**Exercise description**. Look through the records, and whenever a line includes the word "with", copy it.

**Stored data**.
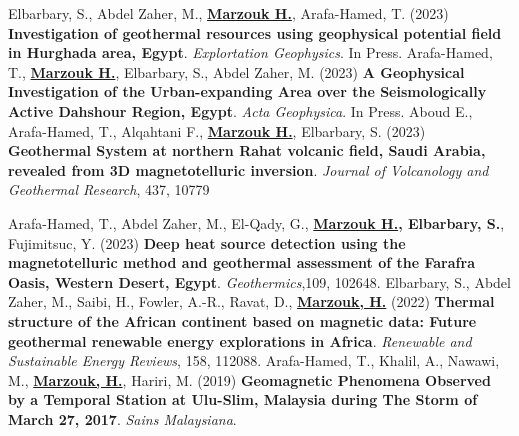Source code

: 

\begin{scholarship}
	\emptySeparator


	{Elbarbary, S., Abdel Zaher, M., \textbf{\underline{Marzouk H.}}, Arafa-Hamed, T. (2023)  \textbf{Investigation of geothermal resources using geophysical potential field in Hurghada area, Egypt}. \textit{Explortation Geophysics}. In Press.\newline}
	{Arafa-Hamed, T., \textbf{\underline{Marzouk H.}}, Elbarbary, S.,  Abdel Zaher, M. (2023)  \textbf{A Geophysical Investigation of the Urban-expanding Area over the Seismologically Active Dahshour Region, Egypt}. \textit{Acta Geophysica}. In Press.\newline}
	{ Aboud E., Arafa-Hamed, T., Alqahtani F., \textbf{\underline{Marzouk H.}}, Elbarbary, S. (2023)  \textbf{Geothermal System at northern Rahat volcanic field, Saudi Arabia, revealed from 3D magnetotelluric inversion}. \textit{Journal of Volcanology and Geothermal Research}, 437, 10779 \newline
		\newline}

	{Arafa-Hamed, T., Abdel Zaher, M., El-Qady, G., \textbf{\underline{Marzouk H.}, Elbarbary, S.}, Fujimitsuc, Y. (2023)  \textbf{Deep heat source detection using the magnetotelluric method and geothermal assessment of the Farafra Oasis, Western Desert, Egypt}. \textit{Geothermics},109, 102648. \newline
		\newline   }
	{
		Elbarbary, S., Abdel Zaher, M., Saibi, H., Fowler, A.-R., Ravat, D., \textbf{\underline{Marzouk, H.}} (2022) \textbf{Thermal structure of the African continent based on magnetic data: Future geothermal renewable energy explorations in Africa}. \textit{Renewable and Sustainable Energy Reviews}, 158, 112088.  \newline
		\newline  }
	{
		Arafa-Hamed, T., Khalil, A., Nawawi, M., \textbf{\underline{Marzouk, H.}}, Hariri, M. (2019) \textbf{Geomagnetic Phenomena Observed by a Temporal Station at Ulu-Slim, Malaysia during The Storm of March 27, 2017}. \textit{Sains Malaysiana}.  \newline
		\newline  }


\end{scholarship}
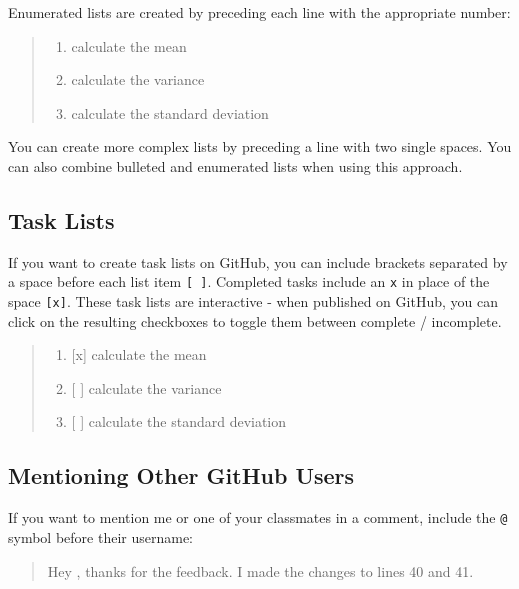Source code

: \documentclass[]{book}
\providecommand{\tightlist}{%
  \setlength{\itemsep}{0pt}\setlength{\parskip}{0pt}}
\theoremstyle{definition}
\theoremstyle{definition}
\theoremstyle{remark}
\begin{document}
Enumerated lists are created by preceding each line with the appropriate
number:

\begin{quote}
\begin{enumerate}
\def\labelenumi{\arabic{enumi}.}
\tightlist
\item
  calculate the mean
\item
  calculate the variance
\item
  calculate the standard deviation
\end{enumerate}
\end{quote}

You can create more complex lists by preceding a line with two single
spaces. You can also combine bulleted and enumerated lists when using
this approach.

\subsection{Task Lists}\label{task-lists}

If you want to create task lists on GitHub, you can include brackets
separated by a space before each list item \texttt{{[}\ {]}}. Completed
tasks include an \texttt{x} in place of the space \texttt{{[}x{]}}.
These task lists are interactive - when published on GitHub, you can
click on the resulting checkboxes to toggle them between complete /
incomplete.

\begin{quote}
\begin{enumerate}
\def\labelenumi{\arabic{enumi}.}
\tightlist
\item
  {[}x{]} calculate the mean
\item
  {[} {]} calculate the variance
\item
  {[} {]} calculate the standard deviation
\end{enumerate}
\end{quote}

\subsection{Mentioning Other GitHub
Users}\label{mentioning-other-github-users}

If you want to mention me or one of your classmates in a comment,
include the \texttt{@} symbol before their username:

\begin{quote}
Hey \citet{chris-prener}, thanks for the feedback. I made the changes to
lines 40 and 41.
\end{quote}
\end{document}
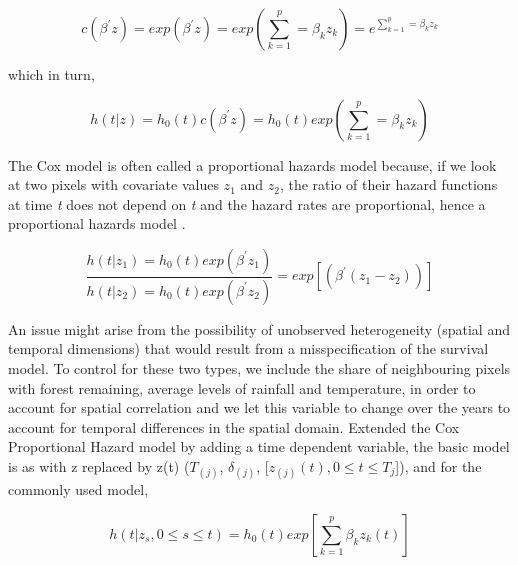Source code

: \begin{center}
\begin{equation}
c(\beta^{'}z) = exp(\beta^{'}z) = exp(\sum^{p}_{k=1}=\beta_{k}z_{k}) = e^{\sum^{p}_{k=1}=\beta_{k}z_{k}}  \label{eq:5} 
\end{equation}
\end{center}

which in turn, 

\begin{center}
\begin{equation}
h(t|z) = h_{0}(t)c(\beta^{'}z) = h_{0}(t) exp(\sum^{p}_{k=1}=\beta_{k}z_{k}) \label{eq:6} 
\end{equation}
\end{center}

The Cox model is often called a proportional hazards model because, if we look at two pixels with covariate values $z_{1}$ and $z_{2}$, the ratio of their hazard functions at time \textit{t} does not depend on \textit{t} and the hazard rates are proportional, hence a proportional hazards model \citep{cao_2005}.

\begin{center}
\begin{equation}
\frac{h(t|z_{1}) = h_{0}(t)exp(\beta^{'}z_{1})}{h(t|z_{2}) = h_{0}(t)exp(\beta^{'}z_{2})} = exp[(\beta^{'}(z_{1} - z_{2}))]  \label{eq:7} 
\end{equation}
\end{center}


An issue might arise from the possibility of unobserved heterogeneity (spatial and temporal dimensions) that would result from a misspecification of the survival model. To control for these two types, we include the share of neighbouring pixels with forest remaining, average levels of rainfall and temperature, in order to account for spatial correlation and we let this variable to change over the years to account for temporal differences in the spatial domain. Extended the Cox Proportional Hazard model by adding a time dependent variable, the basic model is as with z replaced by z(t) ($T_{(j)}$, $\delta_{(j)}$, [$z_{(j)}(t), 0 \leq t \leq T_{j}$]), and for the
commonly used model,

\begin{center}
\begin{equation}
h(t|z_{s}, 0 \leq s \leq t) = h_{0}(t)exp[\sum^{p}_{k=1}\beta_{k}z_{k}(t)] \label{eq:8} 
\end{equation}
\end{center}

**Answer to the exercise**.
Enumerated lists are created by preceding each line with the appropriate
You can create more complex lists by preceding a line with two single
The Cox model is often called a proportional hazards model because, if we look at two pixels with covariate values $z_{1}$ and $z_{2}$, the ratio of their hazard functions at time \textit{t} does not depend on \textit{t} and the hazard rates are proportional, hence a proportional hazards model \citep{cao_2005}.
An issue might arise from the possibility of unobserved heterogeneity (spatial and temporal dimensions) that would result from a misspecification of the survival model. To control for these two types, we include the share of neighbouring pixels with forest remaining, average levels of rainfall and temperature, in order to account for spatial correlation and we let this variable to change over the years to account for temporal differences in the spatial domain. Extended the Cox Proportional Hazard model by adding a time dependent variable, the basic model is as with z replaced by z(t) ($T_{(j)}$, $\delta_{(j)}$, [$z_{(j)}(t), 0 \leq t \leq T_{j}$]), and for the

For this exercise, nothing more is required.